After initially losing her case before the asylum office, where she attended an interview without counsel, Reyes turned to Miami Law’s Immigration Clinic for help. Law students Maria Piselli and Tyler Kotesky, both 2Ls, recently tried her asylum case before an immigration judge at the Miami Immigration Court and were successful.
“I am incredibly proud of the students’ hard work which resulted in such a great victory for our client,” said Romy Lerner, associate director of the Immigration Clinic.
By preparing the case from start to finish, the students gained experience in all aspects of litigation—they conducted multiple client and witness interviews, drafted declarations, researched and wrote legal memos, drafted examination questions for the client and other witnesses, and prepared the client for her testimony. Finally, they tried the case before the immigration judge.
“Our success in Ms. Reyes’s asylum case was without a doubt the most rewarding experience of my law school career so far and well worth the months of hard work I put in,” said Piselli. “As a Venezuelan immigrant myself, I am incredibly grateful for the opportunity to help someone like Ms. Reyes remain in the United States.
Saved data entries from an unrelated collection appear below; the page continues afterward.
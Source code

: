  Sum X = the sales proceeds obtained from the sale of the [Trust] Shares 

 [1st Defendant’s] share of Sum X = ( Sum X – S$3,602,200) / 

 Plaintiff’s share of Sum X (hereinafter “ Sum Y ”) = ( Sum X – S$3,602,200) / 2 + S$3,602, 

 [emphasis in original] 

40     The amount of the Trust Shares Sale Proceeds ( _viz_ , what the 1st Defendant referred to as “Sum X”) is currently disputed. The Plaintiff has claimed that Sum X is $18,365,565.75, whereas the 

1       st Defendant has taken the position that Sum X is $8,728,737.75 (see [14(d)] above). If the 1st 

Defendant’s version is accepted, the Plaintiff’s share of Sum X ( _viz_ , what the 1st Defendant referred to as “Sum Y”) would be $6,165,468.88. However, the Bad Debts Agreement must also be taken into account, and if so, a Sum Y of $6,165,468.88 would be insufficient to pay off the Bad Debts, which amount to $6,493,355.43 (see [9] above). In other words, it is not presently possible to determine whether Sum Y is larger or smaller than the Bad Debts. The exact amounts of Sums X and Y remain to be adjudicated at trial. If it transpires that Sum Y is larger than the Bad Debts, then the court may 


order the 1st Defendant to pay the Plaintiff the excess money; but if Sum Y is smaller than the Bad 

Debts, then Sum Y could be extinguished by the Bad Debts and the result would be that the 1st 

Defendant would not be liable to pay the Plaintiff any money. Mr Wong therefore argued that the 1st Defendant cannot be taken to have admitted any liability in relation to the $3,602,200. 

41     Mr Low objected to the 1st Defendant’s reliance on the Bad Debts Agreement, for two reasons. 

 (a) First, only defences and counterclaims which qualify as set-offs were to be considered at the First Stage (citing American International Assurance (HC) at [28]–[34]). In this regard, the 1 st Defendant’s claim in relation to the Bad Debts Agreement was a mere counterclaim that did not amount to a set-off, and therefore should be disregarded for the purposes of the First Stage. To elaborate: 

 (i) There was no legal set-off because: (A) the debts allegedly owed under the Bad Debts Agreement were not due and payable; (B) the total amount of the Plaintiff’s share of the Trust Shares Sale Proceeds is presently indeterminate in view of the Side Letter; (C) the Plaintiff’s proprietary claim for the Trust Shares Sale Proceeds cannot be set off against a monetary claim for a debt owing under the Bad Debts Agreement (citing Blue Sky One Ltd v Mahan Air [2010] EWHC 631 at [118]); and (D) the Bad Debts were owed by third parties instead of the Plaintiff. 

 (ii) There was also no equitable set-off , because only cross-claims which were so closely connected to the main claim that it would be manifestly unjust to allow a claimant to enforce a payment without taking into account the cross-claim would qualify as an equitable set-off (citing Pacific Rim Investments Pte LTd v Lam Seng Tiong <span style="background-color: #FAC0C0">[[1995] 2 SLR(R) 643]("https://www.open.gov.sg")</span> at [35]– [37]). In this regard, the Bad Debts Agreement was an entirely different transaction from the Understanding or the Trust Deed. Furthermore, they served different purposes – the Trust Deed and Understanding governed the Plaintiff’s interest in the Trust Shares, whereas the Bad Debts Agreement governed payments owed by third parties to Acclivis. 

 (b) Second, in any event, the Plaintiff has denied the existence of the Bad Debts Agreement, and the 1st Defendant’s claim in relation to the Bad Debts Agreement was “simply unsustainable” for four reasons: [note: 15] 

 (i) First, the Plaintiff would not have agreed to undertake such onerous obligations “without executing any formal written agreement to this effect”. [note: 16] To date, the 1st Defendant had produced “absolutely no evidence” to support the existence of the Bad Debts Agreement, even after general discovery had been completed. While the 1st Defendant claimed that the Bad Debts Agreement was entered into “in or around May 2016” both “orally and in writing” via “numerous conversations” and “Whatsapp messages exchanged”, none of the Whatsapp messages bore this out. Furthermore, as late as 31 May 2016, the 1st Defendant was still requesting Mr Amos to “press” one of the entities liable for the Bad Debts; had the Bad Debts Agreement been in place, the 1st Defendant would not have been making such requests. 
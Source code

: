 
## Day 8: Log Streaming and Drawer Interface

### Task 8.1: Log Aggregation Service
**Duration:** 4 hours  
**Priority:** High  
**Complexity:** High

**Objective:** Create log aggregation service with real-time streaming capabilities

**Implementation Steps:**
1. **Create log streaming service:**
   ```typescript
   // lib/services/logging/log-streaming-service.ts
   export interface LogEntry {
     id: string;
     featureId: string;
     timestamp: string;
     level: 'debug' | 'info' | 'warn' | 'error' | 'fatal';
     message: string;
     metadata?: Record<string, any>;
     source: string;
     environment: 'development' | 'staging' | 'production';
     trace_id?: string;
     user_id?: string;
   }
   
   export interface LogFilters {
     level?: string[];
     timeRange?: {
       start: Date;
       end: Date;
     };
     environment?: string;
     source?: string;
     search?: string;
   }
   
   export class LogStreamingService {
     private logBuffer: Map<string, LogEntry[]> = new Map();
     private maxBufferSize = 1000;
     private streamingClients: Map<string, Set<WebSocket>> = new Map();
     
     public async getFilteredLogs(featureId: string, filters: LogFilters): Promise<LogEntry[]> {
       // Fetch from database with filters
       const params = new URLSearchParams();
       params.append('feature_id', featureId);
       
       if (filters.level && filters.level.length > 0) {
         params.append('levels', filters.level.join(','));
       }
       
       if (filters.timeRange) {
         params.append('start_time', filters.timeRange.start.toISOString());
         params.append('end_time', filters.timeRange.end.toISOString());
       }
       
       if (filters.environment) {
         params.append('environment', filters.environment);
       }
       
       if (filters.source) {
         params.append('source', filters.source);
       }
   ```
This case and the clinic experience overall have provided an incredible learning and practical experience.”
Miami, with a large immigrant community from Latin America, the Caribbean and beyond, is one of the best places to practice immigration law. Miami Law’s Immigration Clinic also benefits from a local immigration bench that welcomes student practice. The judges not only permit students to conduct merits hearing, they often take the time to offer feedback and advice on student performance, as the judge did in this case.
“It was a challenging and rewarding experience,” said Koteskey. “I loved that our work really centered around getting to know Ms. Reyes herself. We got to know her story, her passions, her life, and her hopes. I am also thankful for the help of everyone in the Immigration Clinic, especially Professor Romy Lerner, in encouraging us and helping us learn so much in this process.”
Three years after her arrival in the United States, Reyes has been granted the right to remain here as an asylee. Her status provides her with a path towards citizenship.
“I want to thank the University of Miami Immigration Clinic, especially my lawyers and those students who gave it their all and won…and just as I told them that day ‘THEY ARE THE BEST’ and I am certain that they have a very successful future waiting for them,” said Reyes, who has big plans for her life here in the United States. She has expressed an interest in joining the army as an aviation officer or continuing her legal education.